TO DO -> Return every line of the data below exactly, but do not include the images.

*** TASK DATA Section Begins ***

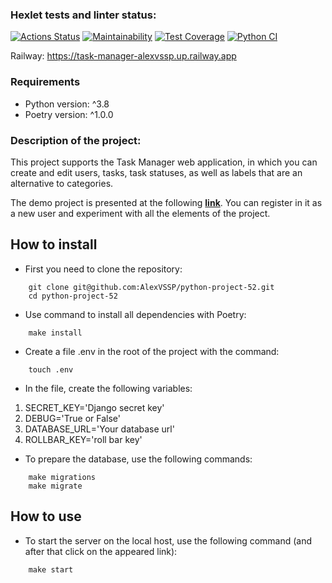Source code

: ### Hexlet tests and linter status:
[![Actions Status](https://github.com/AlexVSSP/python-project-52/workflows/hexlet-check/badge.svg)](https://github.com/AlexVSSP/python-project-52/actions)
[![Maintainability](https://api.codeclimate.com/v1/badges/121dcb63c548b325f700/maintainability)](https://codeclimate.com/github/AlexVSSP/python-project-52/maintainability)
[![Test Coverage](https://api.codeclimate.com/v1/badges/121dcb63c548b325f700/test_coverage)](https://codeclimate.com/github/AlexVSSP/python-project-52/test_coverage)
[![Python CI](https://github.com/AlexVSSP/python-project-52/actions/workflows/pyci.yml/badge.svg)](https://github.com/AlexVSSP/python-project-52/actions/workflows/pyci.yml)

Railway: 
https://task-manager-alexvssp.up.railway.app

### Requirements
- Python version: ^3.8
- Poetry version: ^1.0.0

### Description of the project:
This project supports the Task Manager web application, in which you can create and edit
users, tasks, task statuses, as well as labels that are an alternative to categories.

The demo project is presented at the following **[link](https://task-manager-alexvssp.up.railway.app)**. 
You can register in it as a new user and experiment with all the elements of the project.

## How to install

- First you need to clone the repository:
```
    git clone git@github.com:AlexVSSP/python-project-52.git
    cd python-project-52
```
- Use command to install all dependencies with Poetry:
```
    make install
```

- Create a file .env in the root of the project with the command:
```
    touch .env
```

- In the file, create the following variables:
1. SECRET_KEY='Django secret key'
2. DEBUG='True or False'
3. DATABASE_URL='Your database url'
4. ROLLBAR_KEY='roll bar key'

- To prepare the database, use the following commands:
```
    make migrations
    make migrate
```

## How to use

- To start the server on the local host, use the following command (and after that click on the appeared link):
```
    make start
```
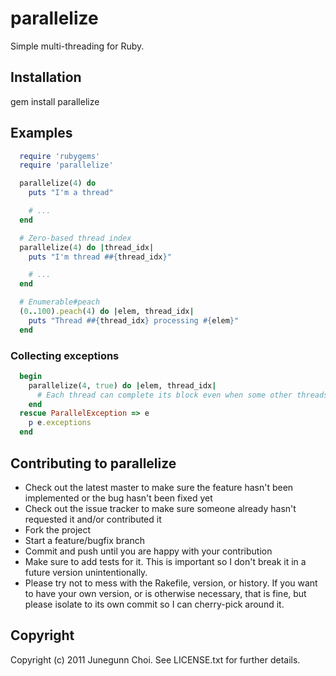 # parallelize

Simple multi-threading for Ruby.

## Installation
  gem install parallelize

## Examples
```ruby
  require 'rubygems'
  require 'parallelize'

  parallelize(4) do
    puts "I'm a thread"

    # ...
  end

  # Zero-based thread index
  parallelize(4) do |thread_idx|
    puts "I'm thread ##{thread_idx}"

    # ...
  end

  # Enumerable#peach
  (0..100).peach(4) do |elem, thread_idx|
    puts "Thread ##{thread_idx} processing #{elem}"
  end
```

### Collecting exceptions
```ruby
  begin
    parallelize(4, true) do |elem, thread_idx|
      # Each thread can complete its block even when some other threads throw exceptions
    end
  rescue ParallelException => e
    p e.exceptions
  end
```

## Contributing to parallelize
* Check out the latest master to make sure the feature hasn't been implemented or the bug hasn't been fixed yet
* Check out the issue tracker to make sure someone already hasn't requested it and/or contributed it
* Fork the project
* Start a feature/bugfix branch
* Commit and push until you are happy with your contribution
* Make sure to add tests for it. This is important so I don't break it in a future version unintentionally.
* Please try not to mess with the Rakefile, version, or history. If you want to have your own version, or is otherwise necessary, that is fine, but please isolate to its own commit so I can cherry-pick around it.

## Copyright

Copyright (c) 2011 Junegunn Choi. See LICENSE.txt for
further details.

*** TASK DATA Section Ends ***

ANSWER TO THIS TASK ->
Source code

: ### Hexlet tests and linter status:
[![Actions Status](https://github.com/AlexVSSP/python-project-52/workflows/hexlet-check/badge.svg)](https://github.com/AlexVSSP/python-project-52/actions)
[![Maintainability](https://api.codeclimate.com/v1/badges/121dcb63c548b325f700/maintainability)](https://codeclimate.com/github/AlexVSSP/python-project-52/maintainability)
[![Test Coverage](https://api.codeclimate.com/v1/badges/121dcb63c548b325f700/test_coverage)](https://codeclimate.com/github/AlexVSSP/python-project-52/test_coverage)
[![Python CI](https://github.com/AlexVSSP/python-project-52/actions/workflows/pyci.yml/badge.svg)](https://github.com/AlexVSSP/python-project-52/actions/workflows/pyci.yml)

Railway: 
https://task-manager-alexvssp.up.railway.app

### Requirements
- Python version: ^3.8
- Poetry version: ^1.0.0

### Description of the project:
This project supports the Task Manager web application, in which you can create and edit
users, tasks, task statuses, as well as labels that are an alternative to categories.

The demo project is presented at the following **[link](https://task-manager-alexvssp.up.railway.app)**. 
You can register in it as a new user and experiment with all the elements of the project.

## How to install

- First you need to clone the repository:
```
    git clone git@github.com:AlexVSSP/python-project-52.git
    cd python-project-52
```
- Use command to install all dependencies with Poetry:
```
    make install
```

- Create a file .env in the root of the project with the command:
```
    touch .env
```

- In the file, create the following variables:
1. SECRET_KEY='Django secret key'
2. DEBUG='True or False'
3. DATABASE_URL='Your database url'
4. ROLLBAR_KEY='roll bar key'

- To prepare the database, use the following commands:
```
    make migrations
    make migrate
```

## How to use

- To start the server on the local host, use the following command (and after that click on the appeared link):
```
    make start
```
 # parallelize

Simple multi-threading for Ruby.

## Installation
  gem install parallelize

## Examples
```ruby
  require 'rubygems'
  require 'parallelize'

  parallelize(4) do
    puts "I'm a thread"

    # ...
  end

  # Zero-based thread index
  parallelize(4) do |thread_idx|
    puts "I'm thread ##{thread_idx}"

    # ...
  end

  # Enumerable#peach
  (0..100).peach(4) do |elem, thread_idx|
    puts "Thread ##{thread_idx} processing #{elem}"
  end
```

### Collecting exceptions
```ruby
  begin
    parallelize(4, true) do |elem, thread_idx|
      # Each thread can complete its block even when some other threads throw exceptions
    end
  rescue ParallelException => e
    p e.exceptions
  end
```

## Contributing to parallelize
* Check out the latest master to make sure the feature hasn't been implemented or the bug hasn't been fixed yet
* Check out the issue tracker to make sure someone already hasn't requested it and/or contributed it
* Fork the project
* Start a feature/bugfix branch
* Commit and push until you are happy with your contribution
* Make sure to add tests for it. This is important so I don't break it in a future version unintentionally.
* Please try not to mess with the Rakefile, version, or history. If you want to have your own version, or is otherwise necessary, that is fine, but please isolate to its own commit so I can cherry-pick around it.

## Copyright

Copyright (c) 2011 Junegunn Choi. See LICENSE.txt for
further details.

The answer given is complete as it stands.